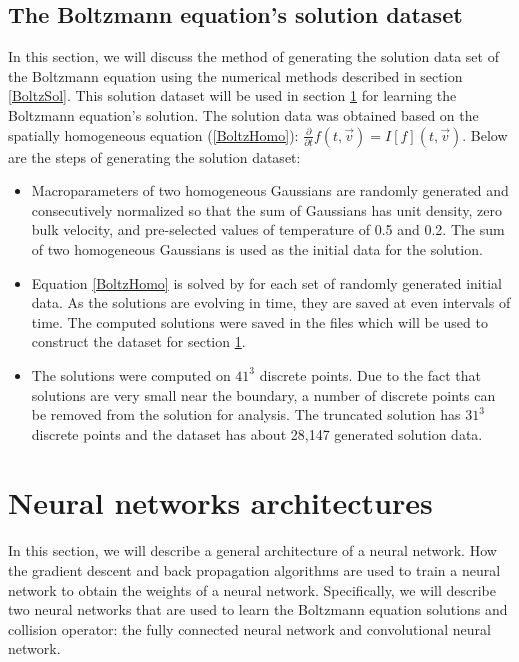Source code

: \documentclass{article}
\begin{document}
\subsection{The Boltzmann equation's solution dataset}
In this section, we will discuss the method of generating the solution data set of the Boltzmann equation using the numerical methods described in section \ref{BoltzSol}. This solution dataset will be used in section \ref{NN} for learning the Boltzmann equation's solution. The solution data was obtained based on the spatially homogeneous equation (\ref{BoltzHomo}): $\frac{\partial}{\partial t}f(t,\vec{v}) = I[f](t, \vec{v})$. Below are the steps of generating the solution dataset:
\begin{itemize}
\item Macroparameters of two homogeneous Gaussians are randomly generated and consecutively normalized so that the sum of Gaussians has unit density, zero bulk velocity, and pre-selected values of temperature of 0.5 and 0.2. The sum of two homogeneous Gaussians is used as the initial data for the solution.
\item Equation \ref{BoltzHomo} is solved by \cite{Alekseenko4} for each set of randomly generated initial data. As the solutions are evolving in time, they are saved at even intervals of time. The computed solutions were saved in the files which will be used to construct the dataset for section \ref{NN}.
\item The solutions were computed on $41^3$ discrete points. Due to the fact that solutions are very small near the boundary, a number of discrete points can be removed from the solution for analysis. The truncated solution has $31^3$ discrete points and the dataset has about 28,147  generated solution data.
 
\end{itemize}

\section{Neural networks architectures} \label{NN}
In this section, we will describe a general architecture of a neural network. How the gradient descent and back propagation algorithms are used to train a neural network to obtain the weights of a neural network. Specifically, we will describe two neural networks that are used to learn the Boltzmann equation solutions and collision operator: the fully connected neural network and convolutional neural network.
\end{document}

····················

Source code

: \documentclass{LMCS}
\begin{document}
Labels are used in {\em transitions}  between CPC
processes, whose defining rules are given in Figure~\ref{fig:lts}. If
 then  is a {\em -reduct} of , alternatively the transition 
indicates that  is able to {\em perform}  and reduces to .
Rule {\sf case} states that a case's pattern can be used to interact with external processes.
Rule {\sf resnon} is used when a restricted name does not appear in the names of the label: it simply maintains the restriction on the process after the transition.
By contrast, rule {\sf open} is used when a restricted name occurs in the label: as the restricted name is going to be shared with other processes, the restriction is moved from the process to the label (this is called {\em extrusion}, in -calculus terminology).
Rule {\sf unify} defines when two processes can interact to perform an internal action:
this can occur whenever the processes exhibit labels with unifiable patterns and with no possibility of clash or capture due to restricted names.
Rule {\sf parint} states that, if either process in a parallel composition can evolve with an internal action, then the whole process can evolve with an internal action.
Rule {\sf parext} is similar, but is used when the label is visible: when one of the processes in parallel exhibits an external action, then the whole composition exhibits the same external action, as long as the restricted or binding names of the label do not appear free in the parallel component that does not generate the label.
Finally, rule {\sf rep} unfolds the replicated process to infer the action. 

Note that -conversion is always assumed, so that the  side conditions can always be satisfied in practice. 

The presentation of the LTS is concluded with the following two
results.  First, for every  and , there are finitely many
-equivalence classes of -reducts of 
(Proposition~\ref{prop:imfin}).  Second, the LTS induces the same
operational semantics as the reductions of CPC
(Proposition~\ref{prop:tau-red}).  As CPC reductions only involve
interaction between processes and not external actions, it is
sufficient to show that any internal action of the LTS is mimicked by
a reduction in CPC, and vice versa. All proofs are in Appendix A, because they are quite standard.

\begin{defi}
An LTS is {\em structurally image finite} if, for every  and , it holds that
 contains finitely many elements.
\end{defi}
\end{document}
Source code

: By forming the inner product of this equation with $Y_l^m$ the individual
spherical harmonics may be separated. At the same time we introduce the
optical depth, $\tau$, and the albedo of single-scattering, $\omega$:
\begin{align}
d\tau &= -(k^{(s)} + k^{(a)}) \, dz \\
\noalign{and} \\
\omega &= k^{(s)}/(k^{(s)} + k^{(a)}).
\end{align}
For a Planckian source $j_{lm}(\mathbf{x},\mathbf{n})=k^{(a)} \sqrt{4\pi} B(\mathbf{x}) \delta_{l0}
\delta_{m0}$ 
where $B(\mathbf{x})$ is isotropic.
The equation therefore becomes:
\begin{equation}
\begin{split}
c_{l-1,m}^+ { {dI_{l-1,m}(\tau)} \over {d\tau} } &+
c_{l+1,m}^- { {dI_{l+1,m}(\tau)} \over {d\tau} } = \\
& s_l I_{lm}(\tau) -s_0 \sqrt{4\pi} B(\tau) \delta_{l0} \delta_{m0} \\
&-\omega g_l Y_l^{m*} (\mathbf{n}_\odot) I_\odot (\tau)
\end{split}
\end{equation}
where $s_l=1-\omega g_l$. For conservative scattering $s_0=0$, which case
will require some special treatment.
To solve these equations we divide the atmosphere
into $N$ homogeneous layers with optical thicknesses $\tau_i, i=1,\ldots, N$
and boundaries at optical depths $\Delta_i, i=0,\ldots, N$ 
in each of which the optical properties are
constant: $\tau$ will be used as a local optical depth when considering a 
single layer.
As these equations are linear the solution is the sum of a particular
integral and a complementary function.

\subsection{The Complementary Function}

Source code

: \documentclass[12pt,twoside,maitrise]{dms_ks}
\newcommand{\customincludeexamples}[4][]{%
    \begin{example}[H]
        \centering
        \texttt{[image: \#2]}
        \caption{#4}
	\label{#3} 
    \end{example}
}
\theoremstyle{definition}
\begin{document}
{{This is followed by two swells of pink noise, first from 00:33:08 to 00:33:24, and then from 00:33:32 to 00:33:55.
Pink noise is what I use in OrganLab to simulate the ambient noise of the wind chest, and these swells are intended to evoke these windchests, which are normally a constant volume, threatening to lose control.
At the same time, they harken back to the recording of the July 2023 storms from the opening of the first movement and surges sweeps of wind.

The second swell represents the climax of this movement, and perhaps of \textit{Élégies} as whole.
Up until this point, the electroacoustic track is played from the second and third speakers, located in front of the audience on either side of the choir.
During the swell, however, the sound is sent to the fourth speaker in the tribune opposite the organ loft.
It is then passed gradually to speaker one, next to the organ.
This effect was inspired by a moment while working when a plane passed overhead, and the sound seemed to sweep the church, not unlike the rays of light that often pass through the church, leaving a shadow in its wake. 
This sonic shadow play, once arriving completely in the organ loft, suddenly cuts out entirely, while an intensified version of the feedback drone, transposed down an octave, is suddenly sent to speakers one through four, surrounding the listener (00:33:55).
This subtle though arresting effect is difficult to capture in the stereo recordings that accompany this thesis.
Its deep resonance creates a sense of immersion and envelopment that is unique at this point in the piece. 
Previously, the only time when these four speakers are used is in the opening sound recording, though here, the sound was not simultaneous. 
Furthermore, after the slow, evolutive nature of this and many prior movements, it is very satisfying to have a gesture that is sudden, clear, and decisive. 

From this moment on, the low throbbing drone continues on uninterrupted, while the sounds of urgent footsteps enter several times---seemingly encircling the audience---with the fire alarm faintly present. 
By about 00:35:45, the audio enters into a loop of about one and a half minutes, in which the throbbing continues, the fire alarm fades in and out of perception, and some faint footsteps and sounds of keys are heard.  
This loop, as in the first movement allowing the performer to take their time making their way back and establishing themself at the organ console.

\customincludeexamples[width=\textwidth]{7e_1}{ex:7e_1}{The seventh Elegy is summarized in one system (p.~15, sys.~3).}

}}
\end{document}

····················

Assigned task: Every line in the data that holds the string "image" should be copied.

Output:
An LTS is {\em structurally image finite} if, for every  and , it holds that
        \texttt{[image: \#2]}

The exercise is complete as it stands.